Design for hierarchical embedded database

database-designhierarchynormalizationoptimizationselect

The goal is to construct a hierarchical database of Objects having the following format:

TypeA -> ObjectA [values, contains ObjectB*, ObjectC*, etc.]
TypeB -> ObjectB [values, contains ObjectC*, ObjectD*, etc.]
TypeC -> ObjectC [values, ...]
TypeD -> ObjectD [values, ...]
TypeE -> ObjectE [values, ...]

edit: Each type can contain multiple objects of other types. eg. ObjectA can contain Multiple typeB, typeC. etc.

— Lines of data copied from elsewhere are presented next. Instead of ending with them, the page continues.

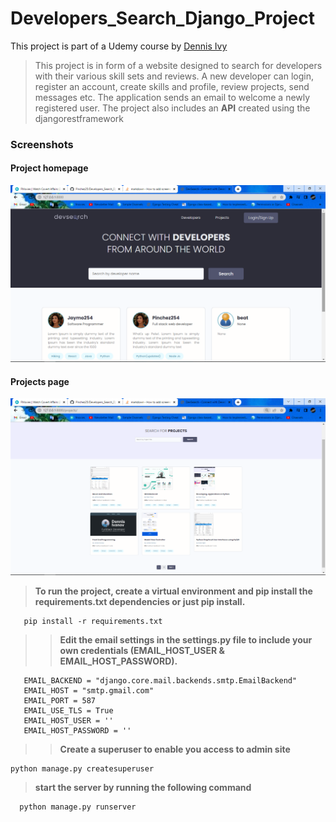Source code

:# Developers_Search_Django_Project
This project is part of a Udemy course by [Dennis Ivy](https://www.udemy.com/course/python-django-2021-complete-course/)

>This project is in form of a website designed to search for developers with their various skill sets and reviews.
> A new developer can login, register an account, create skills and profile, review projects, send messages etc.
> The application sends an email to welcome a newly registered user.
> The project also includes an **API** created using the djangorestframework

### Screenshots

#### Project homepage
![Website homepage](https://github.com/Pinchez25/Developers_Search_Django_Project/blob/main/screenshots/homepage.png)

#### Projects page
![Website Products](https://github.com/Pinchez25/Developers_Search_Django_Project/blob/main/screenshots/products.png)

> **To run the project, create a virtual environment and pip install the requirements.txt dependencies or just pip install.**
 
 ```shell
    pip install -r requirements.txt
  ```
  
  >> **Edit the email settings in the settings.py file to include your own credentials (EMAIL_HOST_USER & EMAIL_HOST_PASSWORD).**
  
    
       EMAIL_BACKEND = "django.core.mail.backends.smtp.EmailBackend"
       EMAIL_HOST = "smtp.gmail.com"
       EMAIL_PORT = 587
       EMAIL_USE_TLS = True
       EMAIL_HOST_USER = ''
       EMAIL_HOST_PASSWORD = ''
  
  >> **Create a superuser to enable you access to admin site**

    python manage.py createsuperuser
  
  > **start the server by running the following command**
  
      python manage.py runserver
    
   
   
    
  
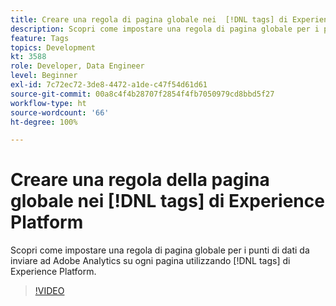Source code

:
 ```yaml
---
title: Creare una regola di pagina globale nei  [!DNL tags] di Experience Platform
description: Scopri come impostare una regola di pagina globale per i punti di dati da inviare ad Adobe Analytics su ogni pagina utilizzando  [!DNL tags] di Experience Platform.
feature: Tags
topics: Development
kt: 3588
role: Developer, Data Engineer
level: Beginner
exl-id: 7c72ec72-3de8-4472-a1de-c47f54d61d61
source-git-commit: 00a8c4f4b28707f2854f4fb7050979cd8bbd5f27
workflow-type: ht
source-wordcount: '66'
ht-degree: 100%

---
```


# Creare una regola della pagina globale nei [!DNL tags] di Experience Platform

Scopri come impostare una regola di pagina globale per i punti di dati da inviare ad Adobe Analytics su ogni pagina utilizzando [!DNL tags] di Experience Platform.

>[!VIDEO](https://video.tv.adobe.com/v/28769/?quality=12&learn=on)
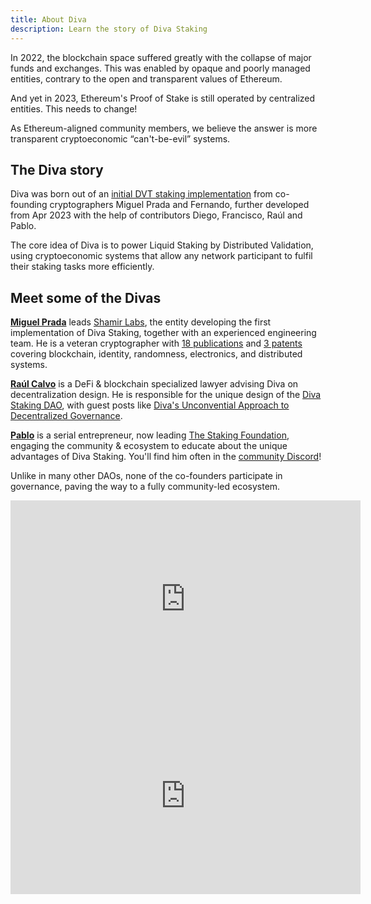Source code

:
 ```yaml
---
title: About Diva
description: Learn the story of Diva Staking
---
```


In 2022, the blockchain space suffered greatly with the collapse of major funds and exchanges. This was enabled by opaque and poorly managed entities, contrary to the open and transparent values of Ethereum.

And yet in 2023, Ethereum's Proof of Stake is still operated by centralized entities. This needs to change!

As Ethereum-aligned community members, we believe the answer is more transparent cryptoeconomic “can't-be-evil” systems.

## The Diva story

Diva was born out of an [initial DVT staking implementation](https://github.com/pradavc/bubls) from co-founding cryptographers Miguel Prada and Fernando, further developed from Apr 2023 with the help of contributors Diego, Francisco, Raúl and Pablo.

The core idea of Diva is to power Liquid Staking by Distributed Validation, using cryptoeconomic systems that allow any network participant to fulfil their staking tasks more efficiently.

## Meet some of the Divas

[**Miguel Prada**](https://www.linkedin.com/in/maprada/) leads [Shamir Labs](shamir), the entity developing the first implementation of Diva Staking, together with an experienced engineering team. He is a veteran cryptographer with [18 publications](https://www.linkedin.com/in/maprada/details/publications/?profileUrn=urn%3Ali%3Afsd_profile%3AACoAAAu_r9oBw41Uo-_zE98FA76LvKhAOJcku0o) and [3 patents](https://www.linkedin.com/in/maprada/details/patents/?profileUrn=urn%3Ali%3Afsd_profile%3AACoAAAu_r9oBw41Uo-_zE98FA76LvKhAOJcku0o) covering blockchain, identity, randomness, electronics, and distributed systems.

[**Raúl Calvo**](https://www.linkedin.com/in/raulcalvosanchez/) is a DeFi & blockchain specialized lawyer advising Diva on decentralization design. He is responsible for the unique design of the [Diva Staking DAO](dao), with guest posts like [Diva's Unconvential Approach to Decentralized Governance](https://medium.com/@divastaking/diva-staking-a-unique-approach-to-decentralized-governance-and-empowering-curation-cdd1d7ad47a9).

[**Pablo**](https://www.linkedin.com/in/micho/) is a serial entrepreneur, now leading [The Staking Foundation](foundation), engaging the community & ecosystem to educate about the unique advantages of Diva Staking. You'll find him often in the [community Discord](https://discord.gg/diva)!

Unlike in many other DAOs, none of the co-founders participate in governance, paving the way to a fully community-led ecosystem.

<iframe width="560" height="315" src="https://www.youtube.com/embed/IHgMk15g2D4?si=0nWrjKLDsAKQ8CkR" title="YouTube video player" frameborder="0" allow="accelerometer; autoplay; clipboard-write; encrypted-media; gyroscope; picture-in-picture; web-share" allowfullscreen></iframe>


<iframe width="560" height="315" src="https://www.youtube.com/embed/LJJY_l4VsoQ?si=apdQhcuoID8e2pHO" title="YouTube video player" frameborder="0" allow="accelerometer; autoplay; clipboard-write; encrypted-media; gyroscope; picture-in-picture; web-share" allowfullscreen></iframe>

It is fixed and known what kind of values and objects each Type[A,B,C,…] may contain.
Select or searches can be on on all objects of a certain type, and the system would construct an object containing all the sub-objects referenced by that object.
Example: select all objects of TypeA -> returns :

ObjectA {
  values,
  ObjectB { values, ObjectC, ObjectD, etc. }
  ObjectC { values, ... }
  ...
 }

Doing this would mean a large number of nested select queries on the table. This being an embedded database, it is needed that the number of queries be minimum and there be no large joins, is there any way to partition the table or create indexes or a design principle that would help in optimizing the queries?

Best Answer

With the restrictions you have supplied and if you want to implement this is DBMS, I think you could use a supertype/subtype pattern for the 5 (or more) types of objects and only one additional table for the "object contains objects" list:

-- auxiliary table that has only 5 rows, one for each type
CREATE TABLE types
( level TINYINT NOT NULL PRIMARY KEY
, type_name VARCHAR(10) NOT NULL UNIQUE
) ;

INSERT INTO types (level, type_name)
VALUES (1,'A'), (2,'B'), (3,'C'), (4,'D'), (5,'E') ; 

-- this is the supertype
CREATE TABLE objects
( object_id INT NOT NULL UNIQUE
, level TINYINT NOT NULL REFERENCES types (type_id)
, UNIQUE (level, object_id)
) ;

-- and the subtypes
CREATE TABLE a
( object_id INT NOT NULL PRIMARY KEY 
, level TINYINT NOT NULL CHECK (level = 1)
--- various columns
, FOREIGN KEY (level, object_id) 
    REFERENCES objects (level, object_id)
) ;

--- and similarly for the other 4 tables
--- all referencing objects table

and finally the list table, which is simple many to many junction table with only an additional constraint to ensure that an object of higher level can contain only objects of lower levels:

CREATE TABLE contains
( container_level TINYINT NOT NULL
, container_id INT NOT NULL 
, item_level TINYINT NOT NULL
, item_id INT NOT NULL 
, PRIMARY KEY (container_id, item_id)
, FOREIGN KEY (container_level, container_id) 
    REFERENCES objects (level, object_id)
, FOREIGN KEY (item_level, item_id) 
    REFERENCES objects (level, object_id)
, CHECK (container_level > item_level)
) ;

SQLite has CHECK constraints and has recently implemented recursive CTEs, if you want to get the results of an object and all the objects underneath it in one query.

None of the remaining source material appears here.